Victor Davis Hanson shares with National Review Online readers a new analogy for today’s America.

We’ve all run across the pill bug in our gardens. At the first sign of danger, the tiny paranoid crustacean suddenly turns into a ball — in hopes the danger will have passed when he unrolls.

That roly-poly bug can serve as a fair symbol of present-day U.S. foreign policy, especially in our understandable weariness over Iraq, Afghanistan, and the scandals that are overwhelming the Obama administration.

On August 4, U.S. embassies across the Middle East simply closed on the basis of intelligence reports of planned al-Qaeda violence. The shutdown of 21 diplomatic facilities was the most extensive in recent American history.

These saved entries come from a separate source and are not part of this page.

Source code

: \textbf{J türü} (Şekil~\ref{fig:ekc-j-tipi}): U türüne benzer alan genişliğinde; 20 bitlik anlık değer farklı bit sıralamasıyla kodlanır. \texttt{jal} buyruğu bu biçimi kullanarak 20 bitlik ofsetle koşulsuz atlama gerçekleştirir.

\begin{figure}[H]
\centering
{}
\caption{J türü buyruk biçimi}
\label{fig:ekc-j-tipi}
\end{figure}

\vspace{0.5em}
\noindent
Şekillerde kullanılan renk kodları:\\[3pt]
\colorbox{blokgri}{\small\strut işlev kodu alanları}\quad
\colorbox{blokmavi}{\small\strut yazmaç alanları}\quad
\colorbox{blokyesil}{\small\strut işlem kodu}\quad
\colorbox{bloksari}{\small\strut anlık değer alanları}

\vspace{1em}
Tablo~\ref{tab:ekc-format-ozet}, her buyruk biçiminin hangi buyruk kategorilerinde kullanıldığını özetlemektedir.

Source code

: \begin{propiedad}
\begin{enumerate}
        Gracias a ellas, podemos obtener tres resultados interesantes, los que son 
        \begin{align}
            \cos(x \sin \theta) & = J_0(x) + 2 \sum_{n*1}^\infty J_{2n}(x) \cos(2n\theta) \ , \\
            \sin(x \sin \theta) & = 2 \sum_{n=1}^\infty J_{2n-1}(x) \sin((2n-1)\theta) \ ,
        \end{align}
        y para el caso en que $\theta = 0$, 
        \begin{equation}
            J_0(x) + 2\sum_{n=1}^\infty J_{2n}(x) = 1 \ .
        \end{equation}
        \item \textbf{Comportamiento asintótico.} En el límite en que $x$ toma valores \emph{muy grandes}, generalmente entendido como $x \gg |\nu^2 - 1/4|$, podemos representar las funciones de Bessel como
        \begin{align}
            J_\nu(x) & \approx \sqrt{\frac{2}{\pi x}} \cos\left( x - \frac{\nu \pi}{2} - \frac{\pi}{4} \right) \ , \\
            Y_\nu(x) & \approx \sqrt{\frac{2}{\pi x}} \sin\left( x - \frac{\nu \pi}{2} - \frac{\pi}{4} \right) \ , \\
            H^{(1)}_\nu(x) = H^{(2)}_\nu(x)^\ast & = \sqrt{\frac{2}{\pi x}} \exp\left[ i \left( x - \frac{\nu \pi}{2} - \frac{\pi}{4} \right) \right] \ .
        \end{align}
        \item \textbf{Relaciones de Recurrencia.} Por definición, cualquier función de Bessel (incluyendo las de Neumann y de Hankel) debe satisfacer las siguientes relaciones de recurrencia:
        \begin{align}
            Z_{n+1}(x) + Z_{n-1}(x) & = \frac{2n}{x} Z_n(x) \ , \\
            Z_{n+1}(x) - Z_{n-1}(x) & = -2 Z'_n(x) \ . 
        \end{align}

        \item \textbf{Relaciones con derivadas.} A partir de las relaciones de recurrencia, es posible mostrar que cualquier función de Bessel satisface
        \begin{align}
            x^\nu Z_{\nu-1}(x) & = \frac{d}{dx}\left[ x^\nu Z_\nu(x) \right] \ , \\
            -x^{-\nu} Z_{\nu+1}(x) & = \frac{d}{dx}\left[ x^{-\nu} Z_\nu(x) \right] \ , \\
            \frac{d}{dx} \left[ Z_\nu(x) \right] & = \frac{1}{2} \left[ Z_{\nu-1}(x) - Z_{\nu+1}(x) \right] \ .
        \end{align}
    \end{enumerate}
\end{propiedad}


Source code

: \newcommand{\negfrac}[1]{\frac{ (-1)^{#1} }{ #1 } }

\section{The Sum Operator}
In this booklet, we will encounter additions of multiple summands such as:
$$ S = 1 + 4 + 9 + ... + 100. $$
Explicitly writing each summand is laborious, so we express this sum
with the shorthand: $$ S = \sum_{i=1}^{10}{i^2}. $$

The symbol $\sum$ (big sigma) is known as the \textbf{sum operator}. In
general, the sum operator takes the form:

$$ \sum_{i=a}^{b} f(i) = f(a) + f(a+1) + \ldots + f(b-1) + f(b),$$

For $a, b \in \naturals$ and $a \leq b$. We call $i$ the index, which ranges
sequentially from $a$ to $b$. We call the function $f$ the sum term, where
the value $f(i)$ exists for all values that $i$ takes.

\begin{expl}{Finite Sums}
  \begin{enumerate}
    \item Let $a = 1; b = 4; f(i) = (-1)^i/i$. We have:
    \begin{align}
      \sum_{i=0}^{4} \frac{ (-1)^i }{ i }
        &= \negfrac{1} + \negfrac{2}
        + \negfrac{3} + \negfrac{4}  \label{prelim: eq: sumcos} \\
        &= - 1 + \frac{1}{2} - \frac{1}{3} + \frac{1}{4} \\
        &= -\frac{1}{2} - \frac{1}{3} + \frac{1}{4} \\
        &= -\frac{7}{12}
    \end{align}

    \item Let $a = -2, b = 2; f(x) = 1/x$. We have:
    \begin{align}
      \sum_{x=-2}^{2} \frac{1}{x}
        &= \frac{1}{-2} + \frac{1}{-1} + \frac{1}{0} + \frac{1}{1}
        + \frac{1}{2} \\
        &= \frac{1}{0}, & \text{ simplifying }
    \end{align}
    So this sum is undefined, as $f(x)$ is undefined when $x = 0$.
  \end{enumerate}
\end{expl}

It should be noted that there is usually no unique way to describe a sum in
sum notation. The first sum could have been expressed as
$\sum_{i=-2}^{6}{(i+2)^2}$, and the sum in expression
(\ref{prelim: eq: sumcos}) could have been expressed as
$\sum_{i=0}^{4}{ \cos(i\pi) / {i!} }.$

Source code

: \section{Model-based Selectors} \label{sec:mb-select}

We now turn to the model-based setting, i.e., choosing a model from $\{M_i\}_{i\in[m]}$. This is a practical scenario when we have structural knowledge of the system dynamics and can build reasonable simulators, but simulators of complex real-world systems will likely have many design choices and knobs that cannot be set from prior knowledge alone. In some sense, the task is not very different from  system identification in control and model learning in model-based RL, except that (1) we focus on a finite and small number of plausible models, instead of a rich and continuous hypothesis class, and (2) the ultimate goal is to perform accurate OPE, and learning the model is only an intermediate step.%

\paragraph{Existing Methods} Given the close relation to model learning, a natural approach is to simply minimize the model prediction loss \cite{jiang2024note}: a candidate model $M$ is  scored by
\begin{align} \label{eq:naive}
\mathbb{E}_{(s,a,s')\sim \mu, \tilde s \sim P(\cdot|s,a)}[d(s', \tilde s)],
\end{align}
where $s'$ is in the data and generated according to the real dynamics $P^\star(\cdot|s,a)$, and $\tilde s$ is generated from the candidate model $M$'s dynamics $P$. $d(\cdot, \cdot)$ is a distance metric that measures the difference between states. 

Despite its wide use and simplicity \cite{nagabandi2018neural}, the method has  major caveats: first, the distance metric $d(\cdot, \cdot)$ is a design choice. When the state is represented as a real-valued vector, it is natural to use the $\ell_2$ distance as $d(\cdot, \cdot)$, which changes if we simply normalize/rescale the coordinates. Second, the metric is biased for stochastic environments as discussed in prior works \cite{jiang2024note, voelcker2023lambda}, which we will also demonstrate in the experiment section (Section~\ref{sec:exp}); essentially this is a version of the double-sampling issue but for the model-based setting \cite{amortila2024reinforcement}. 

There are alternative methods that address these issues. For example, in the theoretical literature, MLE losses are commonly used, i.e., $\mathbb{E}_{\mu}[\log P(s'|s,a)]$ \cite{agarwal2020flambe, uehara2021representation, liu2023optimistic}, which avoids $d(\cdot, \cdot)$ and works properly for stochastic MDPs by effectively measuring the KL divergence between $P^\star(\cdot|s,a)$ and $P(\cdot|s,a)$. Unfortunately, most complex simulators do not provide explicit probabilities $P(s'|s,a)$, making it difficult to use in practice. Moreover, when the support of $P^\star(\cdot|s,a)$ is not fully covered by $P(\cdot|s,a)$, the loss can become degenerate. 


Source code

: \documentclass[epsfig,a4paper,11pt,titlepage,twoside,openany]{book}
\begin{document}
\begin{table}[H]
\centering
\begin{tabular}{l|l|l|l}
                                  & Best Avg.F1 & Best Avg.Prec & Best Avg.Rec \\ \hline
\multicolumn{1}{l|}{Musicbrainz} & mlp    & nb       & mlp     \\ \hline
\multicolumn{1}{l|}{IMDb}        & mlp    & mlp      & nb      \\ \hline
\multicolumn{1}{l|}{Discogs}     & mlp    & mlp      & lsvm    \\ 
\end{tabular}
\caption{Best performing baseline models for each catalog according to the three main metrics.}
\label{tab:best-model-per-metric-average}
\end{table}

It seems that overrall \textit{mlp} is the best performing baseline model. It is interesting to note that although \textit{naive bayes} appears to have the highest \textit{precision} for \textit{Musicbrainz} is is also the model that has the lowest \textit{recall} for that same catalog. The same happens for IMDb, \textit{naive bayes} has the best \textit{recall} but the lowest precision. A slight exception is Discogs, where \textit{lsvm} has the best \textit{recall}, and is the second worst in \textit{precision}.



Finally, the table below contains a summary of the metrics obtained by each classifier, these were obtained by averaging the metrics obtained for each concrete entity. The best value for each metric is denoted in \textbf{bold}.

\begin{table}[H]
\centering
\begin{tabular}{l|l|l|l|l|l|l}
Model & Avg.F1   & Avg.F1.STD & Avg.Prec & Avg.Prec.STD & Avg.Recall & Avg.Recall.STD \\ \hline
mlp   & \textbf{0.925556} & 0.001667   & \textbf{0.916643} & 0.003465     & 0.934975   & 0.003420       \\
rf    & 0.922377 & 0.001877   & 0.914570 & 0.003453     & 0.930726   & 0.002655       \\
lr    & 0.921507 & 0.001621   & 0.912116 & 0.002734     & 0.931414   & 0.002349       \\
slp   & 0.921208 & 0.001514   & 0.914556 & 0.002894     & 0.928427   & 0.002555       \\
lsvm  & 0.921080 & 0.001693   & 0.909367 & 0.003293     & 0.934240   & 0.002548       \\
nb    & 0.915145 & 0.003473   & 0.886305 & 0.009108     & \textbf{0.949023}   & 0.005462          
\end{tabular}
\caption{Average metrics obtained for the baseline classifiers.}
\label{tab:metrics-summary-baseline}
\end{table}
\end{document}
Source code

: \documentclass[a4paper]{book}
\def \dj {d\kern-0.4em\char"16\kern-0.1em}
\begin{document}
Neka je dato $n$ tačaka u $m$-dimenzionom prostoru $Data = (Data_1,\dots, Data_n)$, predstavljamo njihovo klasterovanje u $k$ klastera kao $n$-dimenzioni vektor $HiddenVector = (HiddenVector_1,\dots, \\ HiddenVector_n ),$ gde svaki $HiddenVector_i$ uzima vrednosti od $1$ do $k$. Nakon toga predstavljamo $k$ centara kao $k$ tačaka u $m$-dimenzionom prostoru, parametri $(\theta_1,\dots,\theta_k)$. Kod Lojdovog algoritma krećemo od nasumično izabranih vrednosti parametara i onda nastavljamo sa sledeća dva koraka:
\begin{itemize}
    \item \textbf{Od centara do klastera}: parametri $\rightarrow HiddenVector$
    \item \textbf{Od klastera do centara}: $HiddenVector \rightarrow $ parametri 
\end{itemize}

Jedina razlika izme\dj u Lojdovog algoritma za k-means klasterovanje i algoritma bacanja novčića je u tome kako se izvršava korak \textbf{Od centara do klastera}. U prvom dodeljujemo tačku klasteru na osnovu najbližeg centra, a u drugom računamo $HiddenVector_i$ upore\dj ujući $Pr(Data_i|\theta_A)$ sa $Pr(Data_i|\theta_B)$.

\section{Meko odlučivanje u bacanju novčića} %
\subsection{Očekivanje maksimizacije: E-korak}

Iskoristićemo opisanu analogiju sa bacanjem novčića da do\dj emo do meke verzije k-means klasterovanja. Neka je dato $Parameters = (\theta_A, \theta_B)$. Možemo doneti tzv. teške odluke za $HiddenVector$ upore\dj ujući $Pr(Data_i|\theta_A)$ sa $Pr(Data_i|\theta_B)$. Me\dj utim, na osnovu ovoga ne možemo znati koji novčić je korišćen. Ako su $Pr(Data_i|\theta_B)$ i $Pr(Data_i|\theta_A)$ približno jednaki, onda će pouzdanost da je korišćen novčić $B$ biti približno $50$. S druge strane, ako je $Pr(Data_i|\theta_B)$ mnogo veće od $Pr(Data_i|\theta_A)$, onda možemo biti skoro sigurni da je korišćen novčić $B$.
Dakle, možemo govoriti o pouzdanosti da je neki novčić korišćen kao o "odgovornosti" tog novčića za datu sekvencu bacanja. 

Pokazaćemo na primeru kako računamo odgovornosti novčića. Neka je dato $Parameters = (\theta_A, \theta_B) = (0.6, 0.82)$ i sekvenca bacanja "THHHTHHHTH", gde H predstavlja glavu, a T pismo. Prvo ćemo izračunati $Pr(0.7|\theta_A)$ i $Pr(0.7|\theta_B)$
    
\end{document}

Yet we still have over a month to go before the twelfth anniversary of the attacks on September 11, 2001, an iconic date for radical Islamists.

Such preemptive measures are no doubt sober and judicious. Yet if we shut down our entire public profile in the Middle East on the threat of terrorism, what will we do when more anti-American violence arises? Should we close more embassies for more days, or return home altogether?

Apparently al-Qaeda did not get the message that the administration’s euphemisms of “workplace violence,” “overseas contingency operations,” “man-caused disasters,” and jihad as “a holy struggle” were intended as outreach to the global Muslim community.

Instead, the terrorists are getting their second wind, as they interpret our loud magnanimity as weakness — or, more likely, simple confusion. They increasingly do not seem to fear U.S. retaliation for any planned assaults. Instead, al-Qaeda franchises expect Americans to adopt their new pill-bug mode of curling up until danger passes.